Nandos, known for its controversial advertising and unique brand identity, received the second highest NPS in the fast food outlet industry (industry winners in 2006 and 2010) and was placed fifth in the industry and 55th overall. Eleven places behind in the ranking was Chicken Licken, satisfying cravings in 66th position, and sixth in the industry.
“Differentiating service experiences is about customers expecting the unexpected. Customers expect the same innovation they experience on a product and marketing front to filter through to the service environment. Great service is not sufficient for loyalty and commitment, strong emotional satisfaction is imperative,” says De Beer.
Fishaways could perhaps learn to use service strategies better as bait to lure more customers, but still hooked 71st position overall and seventh in the industry. Entertainment companies then made an appearance in the rankings with e.tv in 75th position overall and fourth in the industry, and TOP TV, 77th overall and fifth in the industry. Wimpy, would really make customers enjoy every moment by revamping their service delivery strategy, and was placed 79th overall and 8th in the industry.
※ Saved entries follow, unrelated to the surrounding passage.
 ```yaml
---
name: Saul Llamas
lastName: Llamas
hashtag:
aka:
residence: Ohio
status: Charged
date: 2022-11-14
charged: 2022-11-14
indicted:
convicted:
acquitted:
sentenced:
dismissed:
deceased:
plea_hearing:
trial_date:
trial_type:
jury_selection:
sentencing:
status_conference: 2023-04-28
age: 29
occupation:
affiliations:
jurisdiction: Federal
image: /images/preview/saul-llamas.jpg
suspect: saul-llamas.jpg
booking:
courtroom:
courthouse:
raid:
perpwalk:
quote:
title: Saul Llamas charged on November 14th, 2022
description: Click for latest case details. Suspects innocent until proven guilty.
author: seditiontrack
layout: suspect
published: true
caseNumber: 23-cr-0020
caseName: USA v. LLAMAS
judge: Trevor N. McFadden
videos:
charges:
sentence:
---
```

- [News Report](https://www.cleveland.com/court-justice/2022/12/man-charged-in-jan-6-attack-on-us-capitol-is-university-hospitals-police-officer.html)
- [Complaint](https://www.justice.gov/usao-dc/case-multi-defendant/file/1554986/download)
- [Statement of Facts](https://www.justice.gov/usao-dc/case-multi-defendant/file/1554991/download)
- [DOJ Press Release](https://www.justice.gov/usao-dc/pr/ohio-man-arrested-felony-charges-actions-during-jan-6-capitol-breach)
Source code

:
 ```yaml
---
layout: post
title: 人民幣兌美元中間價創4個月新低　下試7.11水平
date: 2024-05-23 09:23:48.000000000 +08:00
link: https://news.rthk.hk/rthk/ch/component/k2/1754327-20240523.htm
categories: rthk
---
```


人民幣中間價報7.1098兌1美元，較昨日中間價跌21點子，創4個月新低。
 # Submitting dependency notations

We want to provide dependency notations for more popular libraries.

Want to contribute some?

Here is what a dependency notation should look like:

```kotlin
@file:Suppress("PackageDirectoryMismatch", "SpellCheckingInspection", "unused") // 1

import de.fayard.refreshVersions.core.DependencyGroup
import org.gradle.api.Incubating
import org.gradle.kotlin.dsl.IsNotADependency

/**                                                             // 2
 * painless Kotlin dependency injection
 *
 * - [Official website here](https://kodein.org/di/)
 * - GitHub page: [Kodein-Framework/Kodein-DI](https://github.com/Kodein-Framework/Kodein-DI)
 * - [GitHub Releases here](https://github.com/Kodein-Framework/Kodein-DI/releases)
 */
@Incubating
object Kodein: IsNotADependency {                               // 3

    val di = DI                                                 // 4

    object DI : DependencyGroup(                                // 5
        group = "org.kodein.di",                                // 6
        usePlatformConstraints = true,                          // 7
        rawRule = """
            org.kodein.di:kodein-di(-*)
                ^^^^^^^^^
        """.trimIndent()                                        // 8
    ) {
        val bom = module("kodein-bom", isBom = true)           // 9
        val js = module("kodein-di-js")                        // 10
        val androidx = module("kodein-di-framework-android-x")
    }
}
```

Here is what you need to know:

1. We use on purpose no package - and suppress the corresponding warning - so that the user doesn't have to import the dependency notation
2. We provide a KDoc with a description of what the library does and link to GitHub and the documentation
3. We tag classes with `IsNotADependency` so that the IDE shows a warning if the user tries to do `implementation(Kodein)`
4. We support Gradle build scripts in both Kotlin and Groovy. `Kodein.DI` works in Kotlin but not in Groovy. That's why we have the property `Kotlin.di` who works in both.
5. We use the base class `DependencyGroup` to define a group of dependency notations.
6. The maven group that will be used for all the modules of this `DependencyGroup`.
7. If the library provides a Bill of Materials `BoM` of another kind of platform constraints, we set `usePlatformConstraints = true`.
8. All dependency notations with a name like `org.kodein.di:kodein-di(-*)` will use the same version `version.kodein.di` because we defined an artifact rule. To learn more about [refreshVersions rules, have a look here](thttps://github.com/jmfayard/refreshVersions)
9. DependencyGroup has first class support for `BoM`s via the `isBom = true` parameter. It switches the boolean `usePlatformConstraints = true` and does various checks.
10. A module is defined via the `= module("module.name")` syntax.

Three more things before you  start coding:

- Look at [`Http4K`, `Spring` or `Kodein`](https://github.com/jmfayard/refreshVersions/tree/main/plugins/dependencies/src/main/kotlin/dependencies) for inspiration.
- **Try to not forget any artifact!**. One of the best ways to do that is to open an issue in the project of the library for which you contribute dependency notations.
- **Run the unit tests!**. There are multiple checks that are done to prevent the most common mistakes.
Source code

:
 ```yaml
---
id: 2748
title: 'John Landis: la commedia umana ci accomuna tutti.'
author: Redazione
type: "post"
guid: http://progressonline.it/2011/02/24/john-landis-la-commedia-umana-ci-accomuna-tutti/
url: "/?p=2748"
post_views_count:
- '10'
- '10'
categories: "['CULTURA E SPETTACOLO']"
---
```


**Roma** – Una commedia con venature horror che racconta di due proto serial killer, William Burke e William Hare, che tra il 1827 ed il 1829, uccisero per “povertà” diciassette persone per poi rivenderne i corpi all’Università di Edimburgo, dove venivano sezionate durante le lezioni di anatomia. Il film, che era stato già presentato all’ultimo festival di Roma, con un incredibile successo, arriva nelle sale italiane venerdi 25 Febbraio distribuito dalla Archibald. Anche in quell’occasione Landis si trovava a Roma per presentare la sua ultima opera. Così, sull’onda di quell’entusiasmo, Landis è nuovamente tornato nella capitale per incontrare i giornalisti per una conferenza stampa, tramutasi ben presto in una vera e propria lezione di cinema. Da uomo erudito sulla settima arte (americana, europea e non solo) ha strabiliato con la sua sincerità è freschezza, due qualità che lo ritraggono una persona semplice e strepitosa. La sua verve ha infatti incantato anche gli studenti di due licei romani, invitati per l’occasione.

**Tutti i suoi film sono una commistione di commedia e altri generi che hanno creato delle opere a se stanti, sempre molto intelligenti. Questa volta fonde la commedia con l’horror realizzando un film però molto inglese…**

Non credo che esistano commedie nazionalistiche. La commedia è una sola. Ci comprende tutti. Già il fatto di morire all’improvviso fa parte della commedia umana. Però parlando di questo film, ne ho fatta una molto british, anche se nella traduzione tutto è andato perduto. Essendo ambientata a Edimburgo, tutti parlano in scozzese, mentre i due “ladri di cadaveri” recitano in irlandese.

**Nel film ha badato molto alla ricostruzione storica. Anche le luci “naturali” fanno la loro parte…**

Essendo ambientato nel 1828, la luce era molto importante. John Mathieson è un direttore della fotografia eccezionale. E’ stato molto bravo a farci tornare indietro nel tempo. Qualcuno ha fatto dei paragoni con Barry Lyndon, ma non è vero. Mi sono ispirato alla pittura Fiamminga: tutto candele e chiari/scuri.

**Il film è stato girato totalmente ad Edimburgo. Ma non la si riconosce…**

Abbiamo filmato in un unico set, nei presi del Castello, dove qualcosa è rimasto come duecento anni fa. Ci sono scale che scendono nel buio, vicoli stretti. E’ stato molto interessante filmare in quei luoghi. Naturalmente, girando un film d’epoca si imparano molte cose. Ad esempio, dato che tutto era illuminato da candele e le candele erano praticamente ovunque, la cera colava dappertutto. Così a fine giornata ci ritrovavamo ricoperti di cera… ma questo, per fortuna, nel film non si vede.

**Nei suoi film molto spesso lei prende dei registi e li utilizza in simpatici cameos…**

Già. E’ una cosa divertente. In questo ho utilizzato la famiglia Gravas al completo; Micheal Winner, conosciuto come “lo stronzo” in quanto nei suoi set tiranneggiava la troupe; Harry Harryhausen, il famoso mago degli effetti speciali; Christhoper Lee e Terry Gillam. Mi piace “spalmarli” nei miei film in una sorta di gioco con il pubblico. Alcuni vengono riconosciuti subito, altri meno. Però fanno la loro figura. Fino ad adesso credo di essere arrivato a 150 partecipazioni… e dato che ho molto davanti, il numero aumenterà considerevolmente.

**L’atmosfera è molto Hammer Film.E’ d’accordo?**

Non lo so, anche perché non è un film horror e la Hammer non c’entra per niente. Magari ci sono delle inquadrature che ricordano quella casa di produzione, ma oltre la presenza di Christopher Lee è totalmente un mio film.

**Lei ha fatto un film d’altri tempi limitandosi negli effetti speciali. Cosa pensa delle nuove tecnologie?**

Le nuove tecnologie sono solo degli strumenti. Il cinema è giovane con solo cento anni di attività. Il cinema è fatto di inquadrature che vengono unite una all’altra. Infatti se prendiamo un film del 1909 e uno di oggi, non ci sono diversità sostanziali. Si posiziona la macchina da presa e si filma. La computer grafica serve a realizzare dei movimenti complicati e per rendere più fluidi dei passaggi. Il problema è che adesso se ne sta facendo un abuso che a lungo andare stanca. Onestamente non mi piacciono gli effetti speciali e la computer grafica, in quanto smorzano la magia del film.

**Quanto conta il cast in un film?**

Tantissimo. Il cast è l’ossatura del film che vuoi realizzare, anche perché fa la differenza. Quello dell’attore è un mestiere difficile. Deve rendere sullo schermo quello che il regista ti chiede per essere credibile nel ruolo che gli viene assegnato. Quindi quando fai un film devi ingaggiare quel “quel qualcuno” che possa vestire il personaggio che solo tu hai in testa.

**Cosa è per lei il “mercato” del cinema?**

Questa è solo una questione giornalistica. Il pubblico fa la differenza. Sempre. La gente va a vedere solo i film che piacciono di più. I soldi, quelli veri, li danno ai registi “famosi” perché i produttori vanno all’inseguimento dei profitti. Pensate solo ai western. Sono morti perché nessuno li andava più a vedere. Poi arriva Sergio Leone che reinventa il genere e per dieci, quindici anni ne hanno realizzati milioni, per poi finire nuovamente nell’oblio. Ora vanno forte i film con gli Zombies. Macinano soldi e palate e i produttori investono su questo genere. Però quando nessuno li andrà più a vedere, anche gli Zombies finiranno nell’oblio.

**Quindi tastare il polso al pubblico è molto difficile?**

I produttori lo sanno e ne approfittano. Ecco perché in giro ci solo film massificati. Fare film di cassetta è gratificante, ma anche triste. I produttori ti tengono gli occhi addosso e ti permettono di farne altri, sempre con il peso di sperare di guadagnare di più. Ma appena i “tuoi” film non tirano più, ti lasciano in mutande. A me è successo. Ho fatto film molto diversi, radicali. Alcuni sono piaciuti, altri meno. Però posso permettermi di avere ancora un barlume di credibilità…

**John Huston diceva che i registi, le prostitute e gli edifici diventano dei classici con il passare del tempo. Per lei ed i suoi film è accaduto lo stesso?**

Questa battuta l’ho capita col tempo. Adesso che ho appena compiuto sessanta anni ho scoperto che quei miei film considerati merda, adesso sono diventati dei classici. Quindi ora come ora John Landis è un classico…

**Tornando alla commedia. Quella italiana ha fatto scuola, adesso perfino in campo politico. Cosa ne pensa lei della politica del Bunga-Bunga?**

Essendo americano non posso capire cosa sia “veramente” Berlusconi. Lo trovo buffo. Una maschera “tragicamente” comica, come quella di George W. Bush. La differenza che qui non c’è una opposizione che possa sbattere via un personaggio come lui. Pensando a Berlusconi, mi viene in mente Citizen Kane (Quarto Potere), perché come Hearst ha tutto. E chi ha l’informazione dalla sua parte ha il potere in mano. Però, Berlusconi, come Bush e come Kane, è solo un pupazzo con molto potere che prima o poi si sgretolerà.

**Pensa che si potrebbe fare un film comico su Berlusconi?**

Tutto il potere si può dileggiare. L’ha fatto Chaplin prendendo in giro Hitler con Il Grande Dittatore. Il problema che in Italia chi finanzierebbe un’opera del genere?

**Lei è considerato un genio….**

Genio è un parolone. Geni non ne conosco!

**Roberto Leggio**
Roman’s Pizza, achieved an impressive third place in the industry for NPS, but still has a lot of work to do on other service elements, and was placed 115th overall and ninth in the industry category (industry winners in 2008 and 2009).
The Ask Afrika Orange Index® is has a nationally representative sample of about 15 000 respondents and measures transactional performance, overall service, effort, treat customers fairly (TCF), first call resolution (FCR), emotional satisfaction, reputation dimension, trust, and corporate social responsibility (CSR). It also measures emotional responses and not only rational experience, as emotions are typically more accurate and less ‘packaged’, and these responses correlate better with word-of-mouth, or a typical call to action. Loyalty is measured through the Net Promoter Score (NPS).
It includes ten of the most relevant service benchmarks and enables a 360 degree view of the company. This helps companies identify landscape changes, and it provides insights into the mass consumer trends informing service improvement strategies. The results of the Ask Afrika Orange Index survey are audited by BDO and sampling expert Dr Neethling.
Full research reports can be purchased from Ask Afrika, providing specific insights into a company’s performance, contextualising this into the industry context, and into the general service delivery landscape, both locally and globally.